Hypoglycemia metrics, especially counting events, are heavily dependent on CGM calibration BG error, and the calibration algorithm. CGM devices tended to read high at lower levels, so when high accuracy calibration measurements are available it may be more appropriate to recalibrate the data.

摘要

背景

新生儿低血糖症较为常见,可能导致严重的脑损伤。其诊断依据为血糖(BG)测量值,通常每隔数小时测量一次。

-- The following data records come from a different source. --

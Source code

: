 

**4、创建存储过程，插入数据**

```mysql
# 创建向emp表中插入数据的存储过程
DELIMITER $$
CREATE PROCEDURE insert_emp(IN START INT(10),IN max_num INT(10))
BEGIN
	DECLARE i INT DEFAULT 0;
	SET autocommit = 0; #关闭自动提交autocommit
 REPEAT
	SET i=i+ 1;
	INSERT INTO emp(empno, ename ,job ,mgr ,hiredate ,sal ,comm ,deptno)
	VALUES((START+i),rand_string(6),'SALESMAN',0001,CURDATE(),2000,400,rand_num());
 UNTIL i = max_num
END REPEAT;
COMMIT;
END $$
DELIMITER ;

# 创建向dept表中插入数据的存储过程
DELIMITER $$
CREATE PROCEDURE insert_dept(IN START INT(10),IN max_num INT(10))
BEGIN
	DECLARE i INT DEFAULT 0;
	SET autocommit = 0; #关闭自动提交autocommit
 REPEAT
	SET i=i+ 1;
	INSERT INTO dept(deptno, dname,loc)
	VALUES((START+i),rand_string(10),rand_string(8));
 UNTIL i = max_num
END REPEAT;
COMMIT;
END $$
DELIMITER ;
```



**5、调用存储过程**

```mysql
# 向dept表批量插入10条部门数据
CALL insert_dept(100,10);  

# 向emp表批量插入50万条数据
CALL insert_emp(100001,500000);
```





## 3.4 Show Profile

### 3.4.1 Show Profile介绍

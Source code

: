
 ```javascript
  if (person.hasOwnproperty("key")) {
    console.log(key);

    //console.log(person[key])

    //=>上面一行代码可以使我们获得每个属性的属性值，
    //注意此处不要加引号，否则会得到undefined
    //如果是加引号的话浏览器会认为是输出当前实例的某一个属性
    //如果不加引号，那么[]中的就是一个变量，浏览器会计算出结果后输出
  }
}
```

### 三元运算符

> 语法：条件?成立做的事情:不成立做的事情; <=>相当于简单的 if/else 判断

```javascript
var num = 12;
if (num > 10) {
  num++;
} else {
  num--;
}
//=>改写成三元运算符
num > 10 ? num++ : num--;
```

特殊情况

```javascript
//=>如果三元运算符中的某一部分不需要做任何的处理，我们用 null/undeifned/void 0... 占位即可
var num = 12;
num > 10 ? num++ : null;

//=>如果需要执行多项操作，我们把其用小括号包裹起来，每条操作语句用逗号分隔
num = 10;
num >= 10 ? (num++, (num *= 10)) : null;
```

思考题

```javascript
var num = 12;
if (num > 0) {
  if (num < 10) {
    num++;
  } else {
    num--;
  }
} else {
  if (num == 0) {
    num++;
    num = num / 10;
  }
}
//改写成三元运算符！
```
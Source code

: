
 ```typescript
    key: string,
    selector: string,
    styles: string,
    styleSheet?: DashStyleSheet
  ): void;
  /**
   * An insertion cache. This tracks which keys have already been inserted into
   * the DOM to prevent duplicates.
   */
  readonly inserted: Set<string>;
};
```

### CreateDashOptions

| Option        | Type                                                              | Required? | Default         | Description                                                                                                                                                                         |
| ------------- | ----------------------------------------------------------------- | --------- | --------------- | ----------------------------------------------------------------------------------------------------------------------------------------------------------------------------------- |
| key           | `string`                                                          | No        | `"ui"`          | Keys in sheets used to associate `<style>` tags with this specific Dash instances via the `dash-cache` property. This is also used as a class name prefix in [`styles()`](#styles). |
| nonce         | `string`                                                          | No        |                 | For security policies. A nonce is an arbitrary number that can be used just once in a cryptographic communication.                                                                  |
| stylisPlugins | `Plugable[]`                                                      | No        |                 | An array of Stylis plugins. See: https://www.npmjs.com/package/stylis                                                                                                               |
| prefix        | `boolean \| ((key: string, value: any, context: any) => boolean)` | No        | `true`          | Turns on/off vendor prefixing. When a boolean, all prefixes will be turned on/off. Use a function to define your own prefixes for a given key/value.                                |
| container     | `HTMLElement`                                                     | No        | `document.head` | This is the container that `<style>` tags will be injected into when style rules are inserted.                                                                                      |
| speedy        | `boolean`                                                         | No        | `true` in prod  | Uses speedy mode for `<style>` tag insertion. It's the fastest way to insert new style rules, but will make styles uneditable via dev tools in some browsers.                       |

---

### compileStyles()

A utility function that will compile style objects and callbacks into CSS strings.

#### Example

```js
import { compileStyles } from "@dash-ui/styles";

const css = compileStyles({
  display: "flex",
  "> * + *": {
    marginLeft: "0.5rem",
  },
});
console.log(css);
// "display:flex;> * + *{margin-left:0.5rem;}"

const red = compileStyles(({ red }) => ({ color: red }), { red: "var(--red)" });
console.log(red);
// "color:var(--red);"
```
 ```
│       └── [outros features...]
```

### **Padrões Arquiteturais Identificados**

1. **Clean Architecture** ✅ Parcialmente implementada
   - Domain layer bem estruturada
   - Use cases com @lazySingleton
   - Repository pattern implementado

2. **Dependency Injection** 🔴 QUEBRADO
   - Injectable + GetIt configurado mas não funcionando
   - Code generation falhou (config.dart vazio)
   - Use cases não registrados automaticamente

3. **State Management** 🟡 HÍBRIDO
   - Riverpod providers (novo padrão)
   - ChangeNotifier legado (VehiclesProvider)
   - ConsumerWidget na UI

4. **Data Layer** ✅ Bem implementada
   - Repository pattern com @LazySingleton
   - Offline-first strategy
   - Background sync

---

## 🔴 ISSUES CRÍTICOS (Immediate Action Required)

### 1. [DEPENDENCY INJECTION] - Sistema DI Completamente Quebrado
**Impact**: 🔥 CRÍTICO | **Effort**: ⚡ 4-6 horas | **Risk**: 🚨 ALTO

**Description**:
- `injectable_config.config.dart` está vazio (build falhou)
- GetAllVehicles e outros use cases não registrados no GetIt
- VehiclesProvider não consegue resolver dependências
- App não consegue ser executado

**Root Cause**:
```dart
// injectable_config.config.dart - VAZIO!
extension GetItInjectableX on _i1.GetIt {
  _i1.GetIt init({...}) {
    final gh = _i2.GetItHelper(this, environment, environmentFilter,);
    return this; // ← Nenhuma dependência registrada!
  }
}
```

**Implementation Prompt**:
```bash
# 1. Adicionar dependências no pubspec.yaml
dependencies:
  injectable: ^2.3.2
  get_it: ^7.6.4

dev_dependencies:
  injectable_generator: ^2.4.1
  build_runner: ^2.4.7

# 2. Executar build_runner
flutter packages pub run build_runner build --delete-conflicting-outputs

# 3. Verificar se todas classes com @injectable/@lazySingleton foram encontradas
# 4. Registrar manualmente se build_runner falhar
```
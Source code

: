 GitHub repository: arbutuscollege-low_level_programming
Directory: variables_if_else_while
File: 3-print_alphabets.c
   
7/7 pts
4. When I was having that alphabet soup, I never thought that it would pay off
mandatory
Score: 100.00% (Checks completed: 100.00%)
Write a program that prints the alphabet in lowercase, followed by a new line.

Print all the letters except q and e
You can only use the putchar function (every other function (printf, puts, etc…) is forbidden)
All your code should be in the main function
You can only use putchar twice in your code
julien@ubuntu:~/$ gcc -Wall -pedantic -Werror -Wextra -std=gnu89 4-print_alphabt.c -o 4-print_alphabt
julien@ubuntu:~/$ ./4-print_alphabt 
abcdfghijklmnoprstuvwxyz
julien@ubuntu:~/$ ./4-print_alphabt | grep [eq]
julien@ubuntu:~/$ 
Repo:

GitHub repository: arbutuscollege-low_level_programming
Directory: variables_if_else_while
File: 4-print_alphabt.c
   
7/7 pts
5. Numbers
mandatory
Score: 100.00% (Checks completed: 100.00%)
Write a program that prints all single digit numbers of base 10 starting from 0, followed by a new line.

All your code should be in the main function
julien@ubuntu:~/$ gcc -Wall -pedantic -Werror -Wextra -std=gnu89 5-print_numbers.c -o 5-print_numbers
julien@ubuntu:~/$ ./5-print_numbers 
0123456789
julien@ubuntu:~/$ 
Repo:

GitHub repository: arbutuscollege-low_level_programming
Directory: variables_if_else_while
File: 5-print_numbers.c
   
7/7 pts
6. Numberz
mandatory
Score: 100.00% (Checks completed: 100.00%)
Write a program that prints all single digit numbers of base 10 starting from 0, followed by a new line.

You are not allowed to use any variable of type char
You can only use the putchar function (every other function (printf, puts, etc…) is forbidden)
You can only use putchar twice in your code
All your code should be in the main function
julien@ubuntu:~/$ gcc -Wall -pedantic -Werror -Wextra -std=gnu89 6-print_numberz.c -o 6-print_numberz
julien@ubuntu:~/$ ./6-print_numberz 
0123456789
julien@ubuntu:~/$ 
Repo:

连续血糖监测(CGM)可以提高低血糖检测的灵敏度,同时减少 BG 测量次数。校准算法将传感器信号转换为 CGM 输出。因此,这些算法直接影响用于量化低血糖的指标。本研究旨在定量评估重新校准和 CGM 数据滤波对新生儿低血糖(BG<2.6mmol/L)指标的影响。

受试者和方法

对 50 名婴儿的 CGM 数据使用一种算法进行重新校准,该算法明确识别了本研究中具有高精度的 BG 测量值。将 CGM 数据分别作为(1)原始 CGM 输出、(2)重新校准的 CGM 输出、(3)重新校准的 CGM 输出加后校准中位数滤波和(4)重新校准的 CGM 输出加前校准中位数滤波进行分析。低血糖的分类依据为发作次数、持续时间、严重程度和低血糖指数。

结果

重新校准增加了低血糖事件的数量(从 161 次增加到 193 次)、低血糖持续时间(从 2.2%增加到 2.6%)和低血糖指数(从 4.9 增加到 7.1μmol/L)。重新校准后的中位数滤波减少了低血糖事件,从 193 次减少到 131 次,持续时间(从 2.6%减少到 2.5%)和低血糖指数(从 7.1μmol/L减少到 6.9μmol/L)几乎没有变化。重新校准前中位数滤波导致 146 次低血糖事件,总低血糖持续时间为 2.6%,低血糖指数为 6.8μmol/L。

结论

低血糖指标,尤其是事件计数,严重依赖于 CGM 校准 BG 误差和校准算法。CGM 设备在较低水平时往往读数偏高,因此当有高精度校准测量值时,重新校准数据可能更为合适。